> [Your assignment]:
For the listing below, report all lines that hold the word "Refactor".

> [Dataset excerpts]:
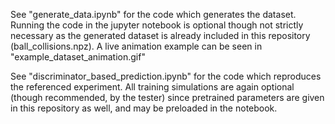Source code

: See "generate_data.ipynb" for the code which generates the dataset. Running the code in the jupyter notebook is optional though not strictly necessary as the generated dataset is already included in this repository (ball_collisions.npz). A live animation example can be seen in "example_dataset_animation.gif"

See "discriminator_based_prediction.ipynb" for the code which reproduces the referenced experiment. All training simulations are again optional (though recommended, by the tester) since pretrained parameters are given in this repository as well, and may be preloaded in the notebook.

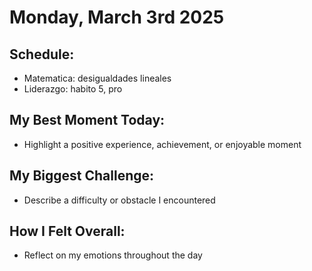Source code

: # Monday, March 3rd 2025

## Schedule:
- Matematica: desigualdades lineales
- Liderazgo: habito 5, pro
## My Best Moment Today:
- Highlight a positive experience, achievement, or enjoyable moment

## My Biggest Challenge:
- Describe a difficulty or obstacle I encountered

## How I Felt Overall:
- Reflect on my emotions throughout the day
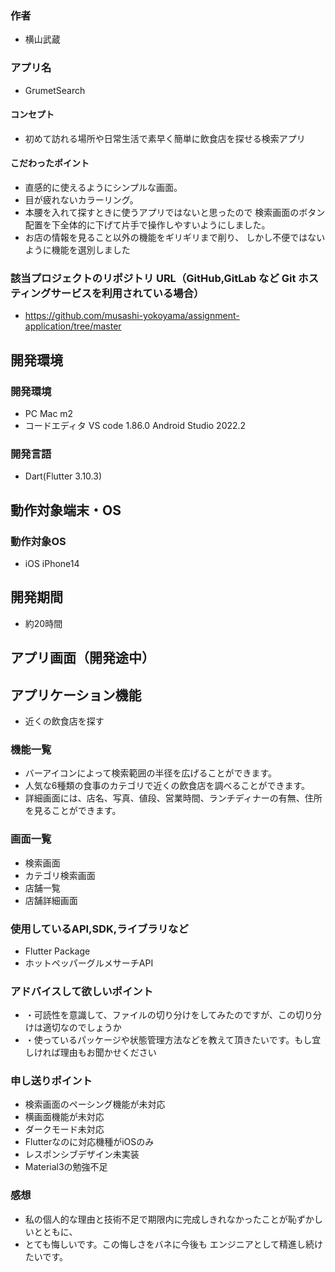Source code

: ### 作者
- 横山武蔵

### アプリ名
- GrumetSearch

#### コンセプト
- 初めて訪れる場所や日常生活で素早く簡単に飲食店を探せる検索アプリ


#### こだわったポイント
- 直感的に使えるようにシンプルな画面。
- 目が疲れないカラーリング。
- 本腰を入れて探すときに使うアプリではないと思ったので
検索画面のボタン配置を下全体的に下げて片手で操作しやすいようにしました。
- お店の情報を見ること以外の機能をギリギリまで削り、
しかし不便ではないように機能を選別しました

### 該当プロジェクトのリポジトリ URL（GitHub,GitLab など Git ホスティングサービスを利用されている場合）
- https://github.com/musashi-yokoyama/assignment-application/tree/master

## 開発環境
### 開発環境
- PC
Mac m2
- コードエディタ
VS code 1.86.0
Android Studio 2022.2
### 開発言語
- Dart(Flutter 3.10.3)

## 動作対象端末・OS
### 動作対象OS
- iOS iPhone14

## 開発期間
- 約20時間

## アプリ画面（開発途中）

## アプリケーション機能
- 近くの飲食店を探す

### 機能一覧
- バーアイコンによって検索範囲の半径を広げることができます。
- 人気な6種類の食事のカテゴリで近くの飲食店を調べることができます。
- 詳細画面には、店名、写真、値段、営業時間、ランチディナーの有無、住所を見ることができます。

### 画面一覧
- 検索画面
- カテゴリ検索画面
- 店舗一覧
- 店舗詳細画面

### 使用しているAPI,SDK,ライブラリなど
- Flutter Package
- ホットペッパーグルメサーチAPI

### アドバイスして欲しいポイント
- ・可読性を意識して、ファイルの切り分けをしてみたのですが、この切り分けは適切なのでしょうか
- ・使っているパッケージや状態管理方法などを教えて頂きたいです。もし宜しければ理由もお聞かせください

### 申し送りポイント
- 検索画面のペーシング機能が未対応
- 横画面機能が未対応
- ダークモード未対応
- Flutterなのに対応機種がiOSのみ
- レスポンシブデザイン未実装
- Material3の勉強不足

### 感想
- 私の個人的な理由と技術不足で期限内に完成しきれなかったことが恥ずかしいとともに、
- とても悔しいです。この悔しさをバネに今後も エンジニアとして精進し続けたいです。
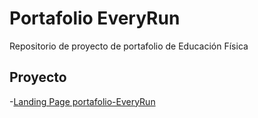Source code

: # Portafolio EveryRun
 Repositorio de proyecto de portafolio de Educación Física 
 ## Proyecto 
 -[Landing Page portafolio-EveryRun](https://Enzo2587.github.io/everyrun/portafolio-ef)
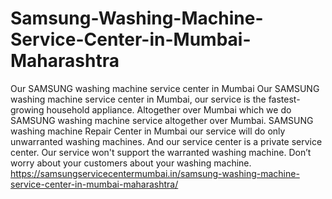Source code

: # Samsung-Washing-Machine-Service-Center-in-Mumbai-Maharashtra
Our SAMSUNG washing machine service center in Mumbai Our SAMSUNG washing machine service center in Mumbai, our service is the fastest-growing household appliance. Altogether over Mumbai which we do SAMSUNG washing machine service altogether over Mumbai. SAMSUNG washing machine Repair Center in Mumbai our service will do only unwarranted washing machines. And our service center is a private service center. Our service won't support the warranted washing machine. Don’t worry about your customers about your washing machine. https://samsungservicecentermumbai.in/samsung-washing-machine-service-center-in-mumbai-maharashtra/
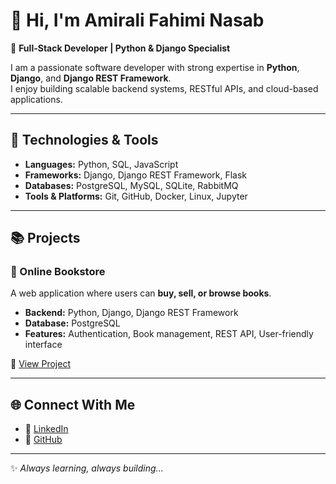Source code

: # 👋 Hi, I'm Amirali Fahimi Nasab  

🚀 **Full-Stack Developer | Python & Django Specialist**  

I am a passionate software developer with strong expertise in **Python**, **Django**, and **Django REST Framework**.  
I enjoy building scalable backend systems, RESTful APIs, and cloud-based applications.  

---

## 🔧 Technologies & Tools
- **Languages:** Python, SQL, JavaScript  
- **Frameworks:** Django, Django REST Framework, Flask  
- **Databases:** PostgreSQL, MySQL, SQLite, RabbitMQ  
- **Tools & Platforms:** Git, GitHub, Docker, Linux, Jupyter  

---

## 📚 Projects
### 📖 Online Bookstore  
A web application where users can **buy, sell, or browse books**.  
- **Backend:** Python, Django, Django REST Framework  
- **Database:** PostgreSQL  
- **Features:** Authentication, Book management, REST API, User-friendly interface  

🔗 [View Project](https://github.com/Amirali1401/BookstoreProject)  

---

## 🌐 Connect With Me  
- 💼 [LinkedIn](https://www.linkedin.com/in/amirali-fahiminasab/)  
- 🐙 [GitHub](https://github.com/Amirali1401)  

---

✨ *Always learning, always building...*
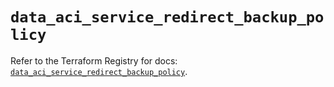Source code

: # `data_aci_service_redirect_backup_policy`

Refer to the Terraform Registry for docs: [`data_aci_service_redirect_backup_policy`](https://registry.terraform.io/providers/ciscodevnet/aci/2.17.0/docs/data-sources/service_redirect_backup_policy).
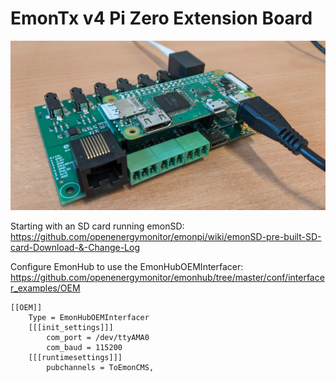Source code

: # EmonTx v4 Pi Zero Extension Board

![pizero_ext.jpeg](pizero_ext.jpeg)

Starting with an SD card running emonSD:<br>
https://github.com/openenergymonitor/emonpi/wiki/emonSD-pre-built-SD-card-Download-&-Change-Log

Configure EmonHub to use the EmonHubOEMInterfacer:<br>
https://github.com/openenergymonitor/emonhub/tree/master/conf/interfacer_examples/OEM

    [[OEM]]
        Type = EmonHubOEMInterfacer
        [[[init_settings]]]
            com_port = /dev/ttyAMA0
            com_baud = 115200
        [[[runtimesettings]]]
            pubchannels = ToEmonCMS,

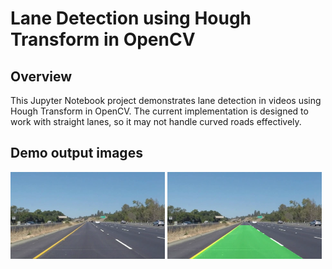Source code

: # Lane Detection using Hough Transform in OpenCV

## Overview

This Jupyter Notebook project demonstrates lane detection in videos using Hough Transform in OpenCV. The current implementation is designed to work with straight lanes, so it may not handle curved roads effectively. 

## Demo output images

<img src="output/out_original.png" alt="Original frame from camera" width="49%"/> <img src="output/out_demo.png" alt="Annotated frame" width="49%"/>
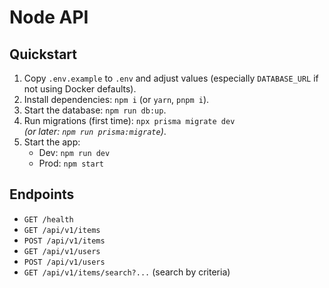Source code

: # Node API

## Quickstart
1) Copy `.env.example` to `.env` and adjust values (especially `DATABASE_URL` if not using Docker defaults).
2) Install dependencies: `npm i` (or `yarn`, `pnpm i`).
3) Start the database: `npm run db:up`.
4) Run migrations (first time): `npx prisma migrate dev`  
   *(or later: `npm run prisma:migrate`)*.
5) Start the app:  
   - Dev: `npm run dev`  
   - Prod: `npm start`

## Endpoints
- `GET /health`
- `GET /api/v1/items`  
- `POST /api/v1/items`  
- `GET /api/v1/users`  
- `POST /api/v1/users`
- `GET /api/v1/items/search?...` (search by criteria)
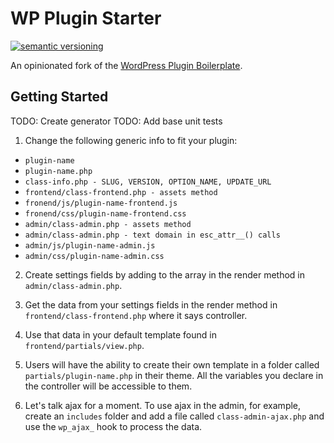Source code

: # WP Plugin Starter

[![semantic versioning](https://img.shields.io/github/release/joshcummingsdesign/wp-plugin-starter.svg)](https://github.com/joshcummingsdesign/wp-plugin-starter)

An opinionated fork of the [WordPress Plugin Boilerplate](https://github.com/DevinVinson/WordPress-Plugin-Boilerplate).

## Getting Started

TODO: Create generator
TODO: Add base unit tests

1. Change the following generic info to fit your plugin:
  * `plugin-name`
  * `plugin-name.php`
  * `class-info.php - SLUG, VERSION, OPTION_NAME, UPDATE_URL`
  * `frontend/class-frontend.php - assets method`
  * `fronend/js/plugin-name-frontend.js`
  * `fronend/css/plugin-name-frontend.css`
  * `admin/class-admin.php - assets method`
  * `admin/class-admin.php - text domain in esc_attr__() calls`
  * `admin/js/plugin-name-admin.js`
  * `admin/css/plugin-name-admin.css`

2. Create settings fields by adding to the array in the render method in `admin/class-admin.php`.

3. Get the data from your settings fields in the render method in `frontend/class-frontend.php` where it says controller.

4. Use that data in your default template found in `frontend/partials/view.php`.

5. Users will have the ability to create their own template in a folder called `partials/plugin-name.php` in their theme. All the variables you declare in the controller will be accessible to them.

6. Let's talk ajax for a moment. To use ajax in the admin, for example, create an `includes` folder and add a file called `class-admin-ajax.php` and use the `wp_ajax_` hook to process the data.
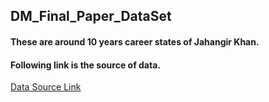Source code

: ## DM_Final_Paper_DataSet

#### These are around 10 years career states of Jahangir Khan. 
#### Following link is the source of data.

[Data Source Link](https://en.wikipedia.org/wiki/Jahangir_Khan)
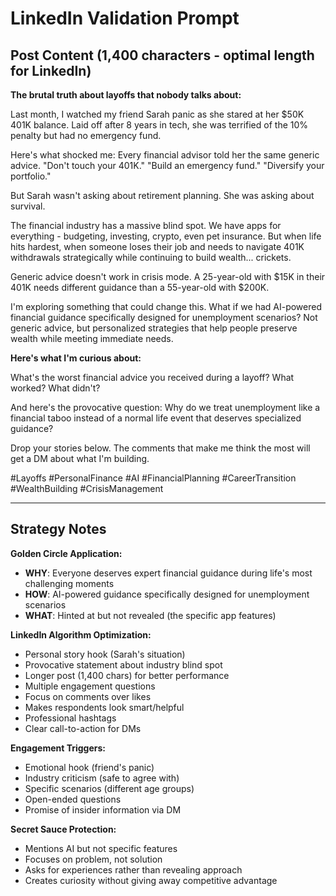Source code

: # LinkedIn Validation Prompt

## Post Content (1,400 characters - optimal length for LinkedIn)

**The brutal truth about layoffs that nobody talks about:**

Last month, I watched my friend Sarah panic as she stared at her $50K 401K balance. Laid off after 8 years in tech, she was terrified of the 10% penalty but had no emergency fund.

Here's what shocked me: Every financial advisor told her the same generic advice. "Don't touch your 401K." "Build an emergency fund." "Diversify your portfolio."

But Sarah wasn't asking about retirement planning. She was asking about survival.

The financial industry has a massive blind spot. We have apps for everything - budgeting, investing, crypto, even pet insurance. But when life hits hardest, when someone loses their job and needs to navigate 401K withdrawals strategically while continuing to build wealth... crickets.

Generic advice doesn't work in crisis mode. A 25-year-old with $15K in their 401K needs different guidance than a 55-year-old with $200K.

I'm exploring something that could change this. What if we had AI-powered financial guidance specifically designed for unemployment scenarios? Not generic advice, but personalized strategies that help people preserve wealth while meeting immediate needs.

**Here's what I'm curious about:**

What's the worst financial advice you received during a layoff? What worked? What didn't?

And here's the provocative question: Why do we treat unemployment like a financial taboo instead of a normal life event that deserves specialized guidance?

Drop your stories below. The comments that make me think the most will get a DM about what I'm building.

#Layoffs #PersonalFinance #AI #FinancialPlanning #CareerTransition #WealthBuilding #CrisisManagement

---

## Strategy Notes

**Golden Circle Application:**
- **WHY**: Everyone deserves expert financial guidance during life's most challenging moments
- **HOW**: AI-powered guidance specifically designed for unemployment scenarios
- **WHAT**: Hinted at but not revealed (the specific app features)

**LinkedIn Algorithm Optimization:**
- Personal story hook (Sarah's situation)
- Provocative statement about industry blind spot
- Longer post (1,400 chars) for better performance
- Multiple engagement questions
- Focus on comments over likes
- Makes respondents look smart/helpful
- Professional hashtags
- Clear call-to-action for DMs

**Engagement Triggers:**
- Emotional hook (friend's panic)
- Industry criticism (safe to agree with)
- Specific scenarios (different age groups)
- Open-ended questions
- Promise of insider information via DM

**Secret Sauce Protection:**
- Mentions AI but not specific features
- Focuses on problem, not solution
- Asks for experiences rather than revealing approach
- Creates curiosity without giving away competitive advantage
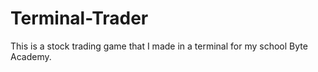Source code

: Terminal-Trader
===============

This is a stock trading game that I made in a terminal for my school Byte Academy.
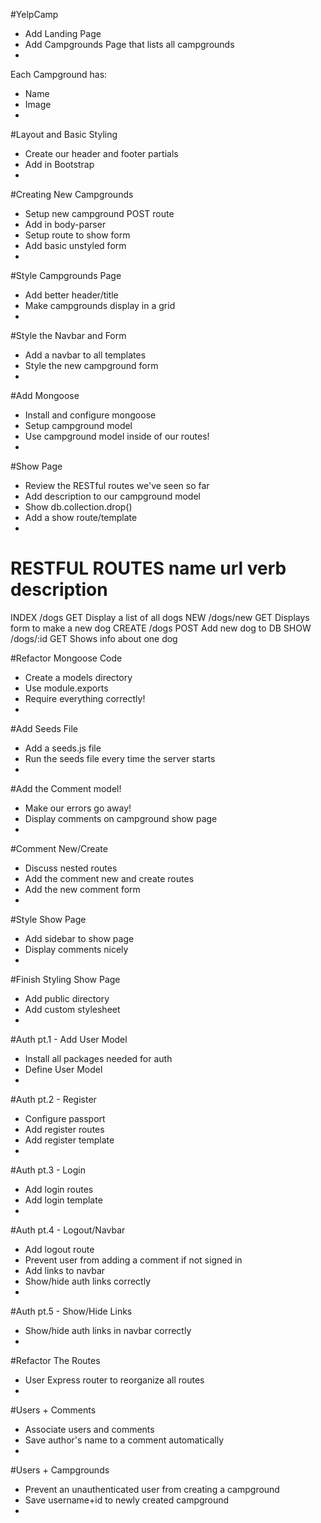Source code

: #YelpCamp

* Add Landing Page
* Add Campgrounds Page that lists all campgrounds
* 
Each Campground has:
* Name
* Image
* 

#Layout and Basic Styling
* Create our header and footer partials
* Add in Bootstrap
* 

#Creating New Campgrounds
* Setup new campground POST route
* Add in body-parser
* Setup route to show form
* Add basic unstyled form
* 

#Style Campgrounds Page
* Add better header/title
* Make campgrounds display in a grid
* 

#Style the Navbar and Form
* Add a navbar to all templates
* Style the new campground form
* 

#Add Mongoose
* Install and configure mongoose
* Setup campground model
* Use campground model inside of our routes!
* 

#Show Page
* Review the RESTful routes we've seen so far
* Add description to our campground model
* Show db.collection.drop()
* Add a show route/template
* 

RESTFUL ROUTES
name        url         verb    description
====================================================================
INDEX       /dogs       GET     Display a list of all dogs
NEW         /dogs/new   GET     Displays form to make a new dog
CREATE      /dogs       POST    Add new dog to DB
SHOW        /dogs/:id   GET     Shows info about one dog


#Refactor Mongoose Code
* Create a models directory
* Use module.exports
* Require everything correctly!
* 

#Add Seeds File
* Add a seeds.js file
* Run the seeds file every time the server starts
* 

#Add the Comment model!
* Make our errors go away!
* Display comments on campground show page
* 

#Comment New/Create
* Discuss nested routes
* Add the comment new and create routes
* Add the new comment form
* 

#Style Show Page
* Add sidebar to show page
* Display comments nicely
*

#Finish Styling Show Page
* Add public directory
* Add custom stylesheet
* 

#Auth pt.1 - Add User Model
* Install all packages needed for auth
* Define User Model
* 

#Auth pt.2 - Register
* Configure passport
* Add register routes
* Add register template
* 

#Auth pt.3 - Login
* Add login routes
* Add login template
* 

#Auth pt.4 - Logout/Navbar
* Add logout route
* Prevent user from adding a comment if not signed in
* Add links to navbar
* Show/hide auth links correctly
* 

#Auth pt.5 - Show/Hide Links
* Show/hide auth links in navbar correctly
* 

#Refactor The Routes
* User Express router to reorganize all routes
*

#Users + Comments
* Associate users and comments
* Save author's name to a comment automatically
* 

#Users + Campgrounds
* Prevent an unauthenticated user from creating a campground
* Save username+id to newly created campground
* 
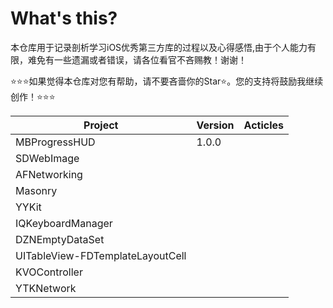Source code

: # What's this?
本仓库用于记录剖析学习iOS优秀第三方库的过程以及心得感悟,由于个人能力有限，难免有一些遗漏或者错误，请各位看官不吝赐教！谢谢！

⭐⭐⭐如果觉得本仓库对您有帮助，请不要吝啬你的Star⭐。您的支持将鼓励我继续创作！⭐⭐⭐

Project|Version|Acticles
---|---|---
MBProgressHUD|1.0.0||
SDWebImage|||
AFNetworking|||
Masonry|||
YYKit|||
IQKeyboardManager|||
DZNEmptyDataSet|||
UITableView-FDTemplateLayoutCell|||
KVOController|||
YTKNetwork|||



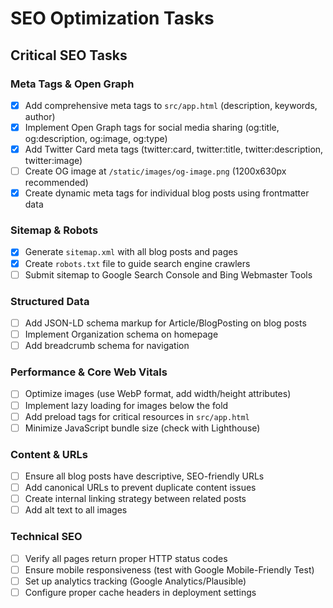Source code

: # SEO Optimization Tasks

## Critical SEO Tasks

### Meta Tags & Open Graph
- [x] Add comprehensive meta tags to `src/app.html` (description, keywords, author)
- [x] Implement Open Graph tags for social media sharing (og:title, og:description, og:image, og:type)
- [x] Add Twitter Card meta tags (twitter:card, twitter:title, twitter:description, twitter:image)
- [ ] Create OG image at `/static/images/og-image.png` (1200x630px recommended)
- [x] Create dynamic meta tags for individual blog posts using frontmatter data

### Sitemap & Robots
- [x] Generate `sitemap.xml` with all blog posts and pages
- [x] Create `robots.txt` file to guide search engine crawlers
- [ ] Submit sitemap to Google Search Console and Bing Webmaster Tools

### Structured Data
- [ ] Add JSON-LD schema markup for Article/BlogPosting on blog posts
- [ ] Implement Organization schema on homepage
- [ ] Add breadcrumb schema for navigation

### Performance & Core Web Vitals
- [ ] Optimize images (use WebP format, add width/height attributes)
- [ ] Implement lazy loading for images below the fold
- [ ] Add preload tags for critical resources in `src/app.html`
- [ ] Minimize JavaScript bundle size (check with Lighthouse)

### Content & URLs
- [ ] Ensure all blog posts have descriptive, SEO-friendly URLs
- [ ] Add canonical URLs to prevent duplicate content issues
- [ ] Create internal linking strategy between related posts
- [ ] Add alt text to all images

### Technical SEO
- [ ] Verify all pages return proper HTTP status codes
- [ ] Ensure mobile responsiveness (test with Google Mobile-Friendly Test)
- [ ] Set up analytics tracking (Google Analytics/Plausible)
- [ ] Configure proper cache headers in deployment settings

> [Written response]:
#Refactor Mongoose Code
#Refactor The Routes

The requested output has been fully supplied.